Stored dataset items:

-=-=-

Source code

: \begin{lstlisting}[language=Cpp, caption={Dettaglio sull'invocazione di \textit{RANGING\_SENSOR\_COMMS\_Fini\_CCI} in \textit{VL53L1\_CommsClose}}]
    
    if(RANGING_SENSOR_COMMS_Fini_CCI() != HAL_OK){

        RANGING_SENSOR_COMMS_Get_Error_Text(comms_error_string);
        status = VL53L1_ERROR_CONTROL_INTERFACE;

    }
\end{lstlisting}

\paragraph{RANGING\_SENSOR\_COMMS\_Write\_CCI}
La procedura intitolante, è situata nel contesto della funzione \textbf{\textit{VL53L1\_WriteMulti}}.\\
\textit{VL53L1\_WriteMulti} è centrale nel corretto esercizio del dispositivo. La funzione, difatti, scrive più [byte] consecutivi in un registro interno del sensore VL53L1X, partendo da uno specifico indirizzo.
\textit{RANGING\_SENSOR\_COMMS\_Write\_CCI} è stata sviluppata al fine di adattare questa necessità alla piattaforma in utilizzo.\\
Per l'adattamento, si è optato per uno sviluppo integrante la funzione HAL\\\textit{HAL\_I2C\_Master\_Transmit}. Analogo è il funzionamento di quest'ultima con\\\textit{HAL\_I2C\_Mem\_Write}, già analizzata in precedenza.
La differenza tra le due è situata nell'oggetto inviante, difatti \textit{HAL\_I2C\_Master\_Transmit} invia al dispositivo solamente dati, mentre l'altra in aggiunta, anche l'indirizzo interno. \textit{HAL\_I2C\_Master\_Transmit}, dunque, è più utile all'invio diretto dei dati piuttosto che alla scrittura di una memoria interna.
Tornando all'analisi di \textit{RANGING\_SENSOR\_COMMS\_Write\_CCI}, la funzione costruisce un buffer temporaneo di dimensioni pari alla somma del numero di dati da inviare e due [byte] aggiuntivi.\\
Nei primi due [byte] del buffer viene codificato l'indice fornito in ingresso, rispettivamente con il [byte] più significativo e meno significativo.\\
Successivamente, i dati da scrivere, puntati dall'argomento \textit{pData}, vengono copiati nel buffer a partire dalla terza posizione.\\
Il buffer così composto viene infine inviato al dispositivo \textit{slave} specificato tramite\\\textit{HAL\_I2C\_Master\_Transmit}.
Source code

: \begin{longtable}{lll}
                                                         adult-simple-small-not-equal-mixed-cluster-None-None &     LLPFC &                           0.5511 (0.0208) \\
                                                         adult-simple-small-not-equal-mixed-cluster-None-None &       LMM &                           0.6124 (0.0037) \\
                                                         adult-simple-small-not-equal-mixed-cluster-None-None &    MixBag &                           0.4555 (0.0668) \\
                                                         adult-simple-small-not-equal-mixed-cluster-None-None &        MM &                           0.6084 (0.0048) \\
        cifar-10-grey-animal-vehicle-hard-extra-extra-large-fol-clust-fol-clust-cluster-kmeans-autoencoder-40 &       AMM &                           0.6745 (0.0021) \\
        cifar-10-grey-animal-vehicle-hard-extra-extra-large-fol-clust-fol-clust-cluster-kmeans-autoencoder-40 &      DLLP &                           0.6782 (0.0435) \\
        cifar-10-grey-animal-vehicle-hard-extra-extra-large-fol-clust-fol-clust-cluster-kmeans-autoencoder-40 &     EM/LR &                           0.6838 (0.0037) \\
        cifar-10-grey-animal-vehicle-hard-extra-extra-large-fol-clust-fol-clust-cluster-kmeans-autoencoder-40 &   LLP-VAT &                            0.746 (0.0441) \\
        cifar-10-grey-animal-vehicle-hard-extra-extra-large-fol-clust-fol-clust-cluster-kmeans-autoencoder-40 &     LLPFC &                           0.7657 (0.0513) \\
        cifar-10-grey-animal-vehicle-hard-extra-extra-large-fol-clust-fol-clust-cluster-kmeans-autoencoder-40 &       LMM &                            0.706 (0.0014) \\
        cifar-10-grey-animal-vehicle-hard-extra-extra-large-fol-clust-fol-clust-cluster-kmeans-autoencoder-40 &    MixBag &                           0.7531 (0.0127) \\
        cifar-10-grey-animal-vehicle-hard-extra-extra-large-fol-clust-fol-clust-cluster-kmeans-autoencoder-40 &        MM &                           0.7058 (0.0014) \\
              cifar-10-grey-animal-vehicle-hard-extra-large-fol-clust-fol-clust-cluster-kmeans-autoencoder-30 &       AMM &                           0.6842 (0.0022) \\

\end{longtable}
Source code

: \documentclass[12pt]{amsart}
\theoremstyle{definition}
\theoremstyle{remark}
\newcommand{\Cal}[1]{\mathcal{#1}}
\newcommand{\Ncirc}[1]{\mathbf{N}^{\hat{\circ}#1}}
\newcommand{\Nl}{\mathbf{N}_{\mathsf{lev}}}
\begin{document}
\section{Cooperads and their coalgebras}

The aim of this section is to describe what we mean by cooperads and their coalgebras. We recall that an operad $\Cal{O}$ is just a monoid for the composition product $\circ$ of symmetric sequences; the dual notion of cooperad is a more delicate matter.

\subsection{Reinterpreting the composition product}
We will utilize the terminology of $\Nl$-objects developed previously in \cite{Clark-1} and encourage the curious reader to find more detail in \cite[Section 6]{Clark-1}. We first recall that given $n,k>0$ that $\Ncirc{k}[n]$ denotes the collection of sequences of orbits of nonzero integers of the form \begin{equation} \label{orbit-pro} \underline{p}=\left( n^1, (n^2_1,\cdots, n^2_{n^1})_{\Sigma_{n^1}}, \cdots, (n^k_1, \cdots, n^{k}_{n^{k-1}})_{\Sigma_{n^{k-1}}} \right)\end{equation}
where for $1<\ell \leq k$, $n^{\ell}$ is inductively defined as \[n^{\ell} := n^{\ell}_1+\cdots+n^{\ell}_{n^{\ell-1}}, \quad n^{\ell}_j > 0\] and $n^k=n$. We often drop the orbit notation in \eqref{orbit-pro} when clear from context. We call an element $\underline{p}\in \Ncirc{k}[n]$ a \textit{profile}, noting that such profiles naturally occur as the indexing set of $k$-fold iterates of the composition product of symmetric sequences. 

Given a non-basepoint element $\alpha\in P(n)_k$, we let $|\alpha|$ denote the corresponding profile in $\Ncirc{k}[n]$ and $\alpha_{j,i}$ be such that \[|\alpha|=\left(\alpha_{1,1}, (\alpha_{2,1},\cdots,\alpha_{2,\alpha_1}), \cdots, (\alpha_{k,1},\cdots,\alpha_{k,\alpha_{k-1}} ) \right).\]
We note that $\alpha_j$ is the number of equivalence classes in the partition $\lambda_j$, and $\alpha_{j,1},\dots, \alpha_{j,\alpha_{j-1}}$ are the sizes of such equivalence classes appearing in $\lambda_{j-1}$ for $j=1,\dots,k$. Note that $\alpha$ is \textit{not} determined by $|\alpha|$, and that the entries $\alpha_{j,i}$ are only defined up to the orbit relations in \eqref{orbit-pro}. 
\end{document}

-=-=-

Quote exactly the stretch of lines above that starts at the first one and ends at the line with "RANGING_SENSOR_COMMS_Get_Error_Text(comms_error_string);", and nothing beyond it.

Source code

: \begin{lstlisting}[language=Cpp, caption={Dettaglio sull'invocazione di \textit{RANGING\_SENSOR\_COMMS\_Fini\_CCI} in \textit{VL53L1\_CommsClose}}]
    
    if(RANGING_SENSOR_COMMS_Fini_CCI() != HAL_OK){

        RANGING_SENSOR_COMMS_Get_Error_Text(comms_error_string);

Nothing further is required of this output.